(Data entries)
· · ·
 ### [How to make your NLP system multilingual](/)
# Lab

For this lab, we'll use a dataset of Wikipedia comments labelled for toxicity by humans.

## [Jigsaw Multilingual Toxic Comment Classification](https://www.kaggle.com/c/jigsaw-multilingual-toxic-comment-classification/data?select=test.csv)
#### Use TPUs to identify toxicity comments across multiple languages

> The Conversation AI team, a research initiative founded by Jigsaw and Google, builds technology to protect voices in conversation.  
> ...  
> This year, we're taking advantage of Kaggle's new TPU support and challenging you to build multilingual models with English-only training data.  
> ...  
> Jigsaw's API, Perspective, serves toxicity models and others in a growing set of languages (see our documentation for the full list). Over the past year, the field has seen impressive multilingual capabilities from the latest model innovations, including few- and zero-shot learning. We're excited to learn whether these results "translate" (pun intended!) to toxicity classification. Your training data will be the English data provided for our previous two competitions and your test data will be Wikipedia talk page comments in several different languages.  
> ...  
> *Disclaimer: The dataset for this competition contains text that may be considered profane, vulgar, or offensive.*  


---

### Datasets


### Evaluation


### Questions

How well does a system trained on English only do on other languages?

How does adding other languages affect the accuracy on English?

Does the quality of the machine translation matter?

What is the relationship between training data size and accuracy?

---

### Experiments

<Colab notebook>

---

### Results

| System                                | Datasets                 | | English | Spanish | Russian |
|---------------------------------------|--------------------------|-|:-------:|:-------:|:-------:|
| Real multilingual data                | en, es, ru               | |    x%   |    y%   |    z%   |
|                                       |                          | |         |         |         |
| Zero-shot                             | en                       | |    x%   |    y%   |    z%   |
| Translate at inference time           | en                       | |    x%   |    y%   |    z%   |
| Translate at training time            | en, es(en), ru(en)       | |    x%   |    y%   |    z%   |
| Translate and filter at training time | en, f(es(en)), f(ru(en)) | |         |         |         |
· · ·
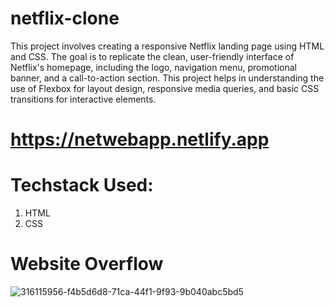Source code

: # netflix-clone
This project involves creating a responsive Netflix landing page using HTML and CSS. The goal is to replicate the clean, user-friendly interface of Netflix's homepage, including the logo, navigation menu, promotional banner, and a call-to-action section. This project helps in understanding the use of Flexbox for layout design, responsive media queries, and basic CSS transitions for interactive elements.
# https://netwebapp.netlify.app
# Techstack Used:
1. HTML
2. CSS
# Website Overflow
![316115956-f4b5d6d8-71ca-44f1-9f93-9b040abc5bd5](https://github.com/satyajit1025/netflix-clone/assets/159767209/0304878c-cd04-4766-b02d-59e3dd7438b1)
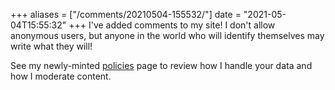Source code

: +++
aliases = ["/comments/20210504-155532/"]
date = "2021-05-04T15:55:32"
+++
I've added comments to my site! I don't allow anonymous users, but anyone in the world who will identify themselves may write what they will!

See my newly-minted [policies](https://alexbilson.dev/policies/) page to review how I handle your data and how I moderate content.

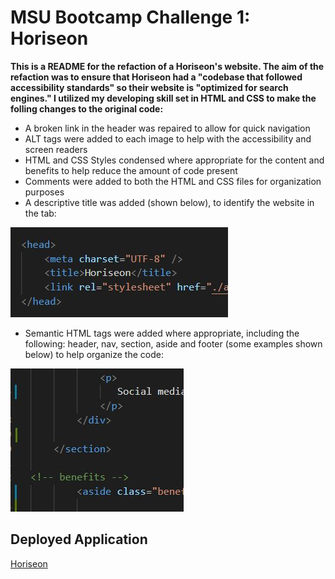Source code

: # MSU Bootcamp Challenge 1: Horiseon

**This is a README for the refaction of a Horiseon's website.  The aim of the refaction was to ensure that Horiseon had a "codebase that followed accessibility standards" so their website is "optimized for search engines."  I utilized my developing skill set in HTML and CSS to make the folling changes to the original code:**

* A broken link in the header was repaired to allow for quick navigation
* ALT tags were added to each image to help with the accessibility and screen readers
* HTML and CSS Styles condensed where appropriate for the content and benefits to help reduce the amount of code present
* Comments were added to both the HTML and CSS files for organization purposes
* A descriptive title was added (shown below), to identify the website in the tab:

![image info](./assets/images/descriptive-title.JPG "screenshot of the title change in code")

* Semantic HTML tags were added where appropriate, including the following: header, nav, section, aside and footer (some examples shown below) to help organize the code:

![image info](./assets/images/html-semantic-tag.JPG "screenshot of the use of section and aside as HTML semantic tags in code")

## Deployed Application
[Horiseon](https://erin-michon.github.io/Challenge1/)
· · ·
Start with the line above that contains "Semantic HTML tags" and end with the line that contains "[Horiseon](https://erin-michon.github.io/Challenge1/)". Write out those lines exactly, and only those.

* Semantic HTML tags were added where appropriate, including the following: header, nav, section, aside and footer (some examples shown below) to help organize the code:

![image info](./assets/images/html-semantic-tag.JPG "screenshot of the use of section and aside as HTML semantic tags in code")

## Deployed Application
[Horiseon](https://erin-michon.github.io/Challenge1/)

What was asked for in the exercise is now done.